1982年,DRGはアメリカの高齢者を対象とした医療制度であるMedicareに,1入院あたりの包括支払いの枠組みとして採用された.当時,多くの先進国の医療政策担当者は医療費支払いにおける透明性を確保し,そのコントロールを行うためのツールを模索していた.DRGはそうした各国の医療のニーズに合うものであったことから,世界中に広がっていった.しかし,国によっては自国のそれまでの制度との整合性を図る目的で,独自の診断群分類の開発に取り組むところもある.イギリスのHRG(health resource group),カナダのCMG(case mix groups)などがそうした例である.わが国でも,1990年代後半にアメリカのDRGの適用可能性について検討されたが,日本の診療システムに合わない点が少なくないことから,日本独自の診断群分類であるDPC(diagnosis procedure combination)が開発され,現在,急性期入院医療の包括評価方式の基礎として応用されている2).

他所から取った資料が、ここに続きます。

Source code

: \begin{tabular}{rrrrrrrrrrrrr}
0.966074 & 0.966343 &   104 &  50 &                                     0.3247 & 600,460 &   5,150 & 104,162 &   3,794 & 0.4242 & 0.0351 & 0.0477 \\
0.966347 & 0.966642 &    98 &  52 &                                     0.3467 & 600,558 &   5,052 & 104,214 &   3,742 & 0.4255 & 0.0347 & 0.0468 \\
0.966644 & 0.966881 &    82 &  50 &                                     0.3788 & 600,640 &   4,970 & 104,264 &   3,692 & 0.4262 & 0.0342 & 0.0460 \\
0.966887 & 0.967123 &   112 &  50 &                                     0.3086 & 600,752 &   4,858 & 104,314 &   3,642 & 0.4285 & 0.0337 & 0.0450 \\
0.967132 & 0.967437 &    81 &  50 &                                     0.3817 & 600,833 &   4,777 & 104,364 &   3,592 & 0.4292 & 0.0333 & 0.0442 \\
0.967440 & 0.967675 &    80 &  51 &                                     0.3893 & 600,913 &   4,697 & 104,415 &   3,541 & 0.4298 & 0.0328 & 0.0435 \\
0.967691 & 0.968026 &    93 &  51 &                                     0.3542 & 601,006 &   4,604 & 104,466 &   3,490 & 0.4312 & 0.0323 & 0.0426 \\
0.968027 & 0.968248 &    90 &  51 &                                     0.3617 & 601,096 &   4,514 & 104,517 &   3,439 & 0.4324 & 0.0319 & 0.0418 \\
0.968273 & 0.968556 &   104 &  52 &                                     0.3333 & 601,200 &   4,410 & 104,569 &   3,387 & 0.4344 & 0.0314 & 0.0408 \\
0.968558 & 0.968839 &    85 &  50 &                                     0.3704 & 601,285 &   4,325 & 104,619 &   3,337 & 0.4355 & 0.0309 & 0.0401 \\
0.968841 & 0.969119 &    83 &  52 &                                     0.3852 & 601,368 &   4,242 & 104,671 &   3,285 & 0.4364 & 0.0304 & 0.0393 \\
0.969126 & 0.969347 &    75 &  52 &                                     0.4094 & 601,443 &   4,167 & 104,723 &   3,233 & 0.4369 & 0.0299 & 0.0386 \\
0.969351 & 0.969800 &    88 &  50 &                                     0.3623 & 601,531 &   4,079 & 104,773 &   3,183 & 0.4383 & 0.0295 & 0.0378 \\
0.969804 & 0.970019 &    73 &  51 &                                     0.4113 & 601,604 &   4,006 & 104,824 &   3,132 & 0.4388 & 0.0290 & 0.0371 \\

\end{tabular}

DPCは支払いを目的として開発されたものではなく,あくまで病院サービスのプロセス(過程)とアウトカムを評価するためにある.医療の第一の目的は,質の高いサービスを提供することであり,そのためには質を測定する必要がある.日進月歩の医療の世界において絶対的評価を行うことは困難であるため,相対的評価が中心となる.相対的評価を行うためには比較の単位が必要であり,その単位がDPCなのである.
DPCに関連して収集される情報は,これまでの出来高ベースのレセプト以上に詳細なものである.これらの情報を全国共通のフォーマットで整理することで,DPCに参加する病院は臨床の質,経営の質を高めるための具体的なツールをもつことができる.
標準化・透明化された情報に基づく病院マネジメントの改革がDPCの本質であり2),本稿では,この視点からDPCの概要を説明してみたい.